İçinde bulunduğumuz çağ, karşı karşıya olduğumuz fiziksel ve düşünsel çöküş, nükleer tahribat, Çevre sorunları, toplumsal sorunların yığın sorunlarına dönüşmesi ve daha bir sürü kozmik sarmal…

Ancak yine de bellek, kırıntılarına hükmeden bir genetikle konuşur…

Toplum mühendisleri tarafından amaçları doğrultusunda kullanılan birçok gelişme, bireyin besi ortamı olan doğal yaşamı yok etmekle kalmayıp, bireyselliğini, kültürünü ve yapısı gereği en çok ihtiyaç duyduğu, ilişki kurma yetisinin yok olmasına neden olmuştur.

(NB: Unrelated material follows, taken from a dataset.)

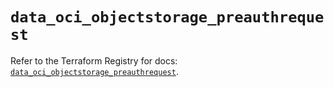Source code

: # `data_oci_objectstorage_preauthrequest`

Refer to the Terraform Registry for docs: [`data_oci_objectstorage_preauthrequest`](https://registry.terraform.io/providers/oracle/oci/6.18.0/docs/data-sources/objectstorage_preauthrequest).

Aslında İnsan üzerine konuşmanın en zor tarafı, insanların hepsini, aynı torbadan çekilmeyi bekleyen bireyler olarak tanımlamamızdan kaynaklanıyor.

Modern dünyanın yarattığı kolaycı başarılar, makineleşen tüketimle birlikte makineleşen toplumu da beraberinde getirdi.

Yok etmenin bir görev olarak tanımlandığı bir dünyada, Marmid romanı, bir korku durumu olarak tanımlansa bile, modern dünyanın yarattığı doyumsuz iktidarların tüketim kalıplarından kaçarak, bilinçli korkuyla, korunaklı bir evren yaratmayı hedefliyor…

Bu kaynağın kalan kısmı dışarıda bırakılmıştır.